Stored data
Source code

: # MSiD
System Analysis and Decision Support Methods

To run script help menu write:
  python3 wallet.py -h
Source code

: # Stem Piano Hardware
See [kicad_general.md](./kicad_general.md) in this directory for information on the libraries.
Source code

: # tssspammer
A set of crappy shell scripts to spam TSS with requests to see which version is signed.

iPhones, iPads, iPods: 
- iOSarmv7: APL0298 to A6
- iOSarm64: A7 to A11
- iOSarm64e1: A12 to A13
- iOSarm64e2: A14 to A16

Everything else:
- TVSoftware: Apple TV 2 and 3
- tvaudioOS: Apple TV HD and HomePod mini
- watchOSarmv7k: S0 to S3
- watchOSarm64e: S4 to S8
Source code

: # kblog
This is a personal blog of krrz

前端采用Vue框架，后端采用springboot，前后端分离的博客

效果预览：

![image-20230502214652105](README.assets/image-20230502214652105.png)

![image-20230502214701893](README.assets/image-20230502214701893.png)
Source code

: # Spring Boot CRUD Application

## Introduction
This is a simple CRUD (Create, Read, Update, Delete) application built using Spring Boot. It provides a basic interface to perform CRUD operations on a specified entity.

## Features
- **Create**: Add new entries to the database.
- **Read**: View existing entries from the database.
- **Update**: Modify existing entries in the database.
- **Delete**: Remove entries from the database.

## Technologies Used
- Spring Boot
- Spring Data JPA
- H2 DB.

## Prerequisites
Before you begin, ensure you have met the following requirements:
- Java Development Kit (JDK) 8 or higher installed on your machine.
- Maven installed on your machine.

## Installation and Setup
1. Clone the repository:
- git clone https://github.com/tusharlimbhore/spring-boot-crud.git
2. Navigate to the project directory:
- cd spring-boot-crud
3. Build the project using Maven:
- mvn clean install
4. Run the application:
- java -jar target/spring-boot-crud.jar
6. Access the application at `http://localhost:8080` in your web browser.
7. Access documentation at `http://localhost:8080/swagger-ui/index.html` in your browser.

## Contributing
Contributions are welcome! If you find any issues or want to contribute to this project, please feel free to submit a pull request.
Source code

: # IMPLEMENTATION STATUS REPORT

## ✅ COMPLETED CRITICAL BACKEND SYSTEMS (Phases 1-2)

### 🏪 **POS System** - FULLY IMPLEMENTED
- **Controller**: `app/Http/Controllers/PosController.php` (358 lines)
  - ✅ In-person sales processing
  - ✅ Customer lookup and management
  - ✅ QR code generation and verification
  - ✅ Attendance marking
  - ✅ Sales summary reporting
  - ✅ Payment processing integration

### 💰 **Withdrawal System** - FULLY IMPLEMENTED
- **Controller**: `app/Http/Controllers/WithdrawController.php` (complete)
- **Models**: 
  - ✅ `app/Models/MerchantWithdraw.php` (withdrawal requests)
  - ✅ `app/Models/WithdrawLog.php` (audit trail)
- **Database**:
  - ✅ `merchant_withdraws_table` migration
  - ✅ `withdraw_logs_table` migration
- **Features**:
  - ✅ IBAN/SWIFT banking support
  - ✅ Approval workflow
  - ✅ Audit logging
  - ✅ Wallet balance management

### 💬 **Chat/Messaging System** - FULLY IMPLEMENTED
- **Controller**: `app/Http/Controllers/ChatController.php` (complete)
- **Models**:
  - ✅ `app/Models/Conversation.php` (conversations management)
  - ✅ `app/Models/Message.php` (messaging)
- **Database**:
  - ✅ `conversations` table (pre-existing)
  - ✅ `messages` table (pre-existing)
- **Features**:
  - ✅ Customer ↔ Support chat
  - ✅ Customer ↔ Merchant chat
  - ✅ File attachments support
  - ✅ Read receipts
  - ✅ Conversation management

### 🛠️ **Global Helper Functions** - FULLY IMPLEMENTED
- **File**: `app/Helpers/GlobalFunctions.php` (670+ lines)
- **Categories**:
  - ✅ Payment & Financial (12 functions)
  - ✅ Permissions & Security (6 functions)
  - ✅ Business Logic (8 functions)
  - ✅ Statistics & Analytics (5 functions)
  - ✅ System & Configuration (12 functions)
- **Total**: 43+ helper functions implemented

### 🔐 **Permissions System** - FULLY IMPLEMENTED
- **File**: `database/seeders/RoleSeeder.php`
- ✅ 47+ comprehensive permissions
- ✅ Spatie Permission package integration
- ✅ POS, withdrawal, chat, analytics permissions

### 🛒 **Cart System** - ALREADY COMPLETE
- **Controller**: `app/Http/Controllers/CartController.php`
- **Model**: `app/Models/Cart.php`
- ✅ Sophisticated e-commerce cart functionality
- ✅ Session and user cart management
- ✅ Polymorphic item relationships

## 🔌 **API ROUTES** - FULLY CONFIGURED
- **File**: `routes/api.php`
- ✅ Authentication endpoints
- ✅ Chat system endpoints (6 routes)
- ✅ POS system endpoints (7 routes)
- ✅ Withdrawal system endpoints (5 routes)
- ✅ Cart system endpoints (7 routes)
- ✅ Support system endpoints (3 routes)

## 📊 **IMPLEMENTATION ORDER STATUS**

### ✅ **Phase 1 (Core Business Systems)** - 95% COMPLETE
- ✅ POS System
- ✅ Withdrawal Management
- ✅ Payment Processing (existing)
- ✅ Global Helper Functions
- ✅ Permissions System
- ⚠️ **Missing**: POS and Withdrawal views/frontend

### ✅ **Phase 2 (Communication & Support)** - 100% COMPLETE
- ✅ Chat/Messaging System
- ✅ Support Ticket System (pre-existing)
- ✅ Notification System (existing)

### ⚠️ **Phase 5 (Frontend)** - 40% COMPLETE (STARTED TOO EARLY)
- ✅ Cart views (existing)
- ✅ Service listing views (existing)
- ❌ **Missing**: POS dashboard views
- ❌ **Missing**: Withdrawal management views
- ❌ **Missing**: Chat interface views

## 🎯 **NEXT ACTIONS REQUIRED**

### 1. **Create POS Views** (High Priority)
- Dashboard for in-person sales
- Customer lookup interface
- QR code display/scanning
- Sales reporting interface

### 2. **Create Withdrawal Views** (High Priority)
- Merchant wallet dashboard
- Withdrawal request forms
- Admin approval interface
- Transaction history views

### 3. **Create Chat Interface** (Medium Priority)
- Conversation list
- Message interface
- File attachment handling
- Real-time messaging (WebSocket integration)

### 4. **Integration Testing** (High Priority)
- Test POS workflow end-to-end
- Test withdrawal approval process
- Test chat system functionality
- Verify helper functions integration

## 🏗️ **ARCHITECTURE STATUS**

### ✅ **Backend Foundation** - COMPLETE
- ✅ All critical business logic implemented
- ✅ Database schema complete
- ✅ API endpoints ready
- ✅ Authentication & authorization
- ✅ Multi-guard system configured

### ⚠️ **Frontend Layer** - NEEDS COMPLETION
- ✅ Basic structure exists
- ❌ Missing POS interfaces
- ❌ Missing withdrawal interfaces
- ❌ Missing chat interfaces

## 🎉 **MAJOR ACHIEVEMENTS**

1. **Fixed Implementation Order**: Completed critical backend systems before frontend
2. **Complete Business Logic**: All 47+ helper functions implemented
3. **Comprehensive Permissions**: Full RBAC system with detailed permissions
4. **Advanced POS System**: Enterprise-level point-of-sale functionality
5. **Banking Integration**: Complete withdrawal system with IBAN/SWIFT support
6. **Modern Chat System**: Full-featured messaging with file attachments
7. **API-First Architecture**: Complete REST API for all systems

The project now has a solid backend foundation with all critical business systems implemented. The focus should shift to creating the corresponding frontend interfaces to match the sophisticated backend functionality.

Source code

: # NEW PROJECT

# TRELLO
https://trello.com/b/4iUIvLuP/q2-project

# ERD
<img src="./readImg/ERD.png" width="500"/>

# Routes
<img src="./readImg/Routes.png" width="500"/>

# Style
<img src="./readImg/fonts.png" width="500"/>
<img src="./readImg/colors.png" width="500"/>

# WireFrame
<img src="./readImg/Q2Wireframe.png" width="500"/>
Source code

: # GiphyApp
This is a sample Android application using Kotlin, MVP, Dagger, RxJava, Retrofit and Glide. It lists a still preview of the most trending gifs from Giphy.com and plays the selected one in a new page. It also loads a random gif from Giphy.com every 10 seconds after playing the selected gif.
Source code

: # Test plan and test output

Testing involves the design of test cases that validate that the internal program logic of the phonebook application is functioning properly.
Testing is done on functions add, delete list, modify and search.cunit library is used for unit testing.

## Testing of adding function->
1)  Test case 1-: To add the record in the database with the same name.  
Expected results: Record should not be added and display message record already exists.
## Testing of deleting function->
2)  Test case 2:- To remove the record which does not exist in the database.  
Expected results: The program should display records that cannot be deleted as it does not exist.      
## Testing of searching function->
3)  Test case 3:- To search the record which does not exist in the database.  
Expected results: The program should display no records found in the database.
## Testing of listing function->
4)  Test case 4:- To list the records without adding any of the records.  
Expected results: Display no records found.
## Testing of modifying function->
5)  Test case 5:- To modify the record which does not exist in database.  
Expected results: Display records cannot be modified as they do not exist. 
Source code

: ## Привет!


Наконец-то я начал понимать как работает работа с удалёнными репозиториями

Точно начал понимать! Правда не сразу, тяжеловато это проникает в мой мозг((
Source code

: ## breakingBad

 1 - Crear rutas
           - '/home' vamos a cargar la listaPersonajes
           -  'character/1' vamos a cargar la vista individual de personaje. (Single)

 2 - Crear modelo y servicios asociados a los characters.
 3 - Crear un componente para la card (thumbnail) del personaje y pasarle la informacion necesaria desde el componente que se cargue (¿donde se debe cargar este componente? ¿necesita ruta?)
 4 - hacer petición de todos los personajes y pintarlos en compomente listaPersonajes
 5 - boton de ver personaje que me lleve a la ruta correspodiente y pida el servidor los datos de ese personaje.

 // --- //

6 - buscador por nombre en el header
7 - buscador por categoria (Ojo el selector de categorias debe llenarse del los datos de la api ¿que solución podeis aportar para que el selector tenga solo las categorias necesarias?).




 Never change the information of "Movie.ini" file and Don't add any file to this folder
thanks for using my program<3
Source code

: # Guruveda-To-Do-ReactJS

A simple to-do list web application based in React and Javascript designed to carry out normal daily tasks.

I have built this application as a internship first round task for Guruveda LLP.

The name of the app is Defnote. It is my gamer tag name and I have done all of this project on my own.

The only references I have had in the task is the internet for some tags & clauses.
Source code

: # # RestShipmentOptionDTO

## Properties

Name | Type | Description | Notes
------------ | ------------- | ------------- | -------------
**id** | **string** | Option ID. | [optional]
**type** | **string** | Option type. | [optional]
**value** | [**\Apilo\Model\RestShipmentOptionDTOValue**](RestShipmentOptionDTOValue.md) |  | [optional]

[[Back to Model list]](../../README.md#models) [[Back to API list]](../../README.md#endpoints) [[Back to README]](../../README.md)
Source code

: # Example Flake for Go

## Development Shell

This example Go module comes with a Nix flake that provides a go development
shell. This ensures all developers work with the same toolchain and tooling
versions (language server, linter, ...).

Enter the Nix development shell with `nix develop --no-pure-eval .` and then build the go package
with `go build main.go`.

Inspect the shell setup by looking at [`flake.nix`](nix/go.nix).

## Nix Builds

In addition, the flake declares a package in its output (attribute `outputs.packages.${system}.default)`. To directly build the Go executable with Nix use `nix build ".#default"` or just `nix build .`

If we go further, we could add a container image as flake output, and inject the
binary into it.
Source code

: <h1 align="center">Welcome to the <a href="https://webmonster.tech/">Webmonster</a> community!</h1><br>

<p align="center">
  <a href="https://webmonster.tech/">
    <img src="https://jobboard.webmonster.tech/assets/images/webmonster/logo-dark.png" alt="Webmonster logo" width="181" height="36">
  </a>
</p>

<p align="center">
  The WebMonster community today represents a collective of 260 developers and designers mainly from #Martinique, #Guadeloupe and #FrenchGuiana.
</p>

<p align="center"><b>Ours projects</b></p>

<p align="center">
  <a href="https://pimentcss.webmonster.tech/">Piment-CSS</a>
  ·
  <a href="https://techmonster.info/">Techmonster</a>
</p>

Aim of the exercise = Copy out the range of lines above starting at the line with "- watchOSarm64e: S4 to S8" and ending at the line with "- **Read**: View", exactly and including both.

Response =
- watchOSarm64e: S4 to S8
Source code

: # kblog
This is a personal blog of krrz

前端采用Vue框架，后端采用springboot，前后端分离的博客

效果预览：

![image-20230502214652105](README.assets/image-20230502214652105.png)

![image-20230502214701893](README.assets/image-20230502214701893.png)
Source code

: # Spring Boot CRUD Application

## Introduction
This is a simple CRUD (Create, Read, Update, Delete) application built using Spring Boot. It provides a basic interface to perform CRUD operations on a specified entity.

## Features
- **Create**: Add new entries to the database.
- **Read**: View existing entries from the database.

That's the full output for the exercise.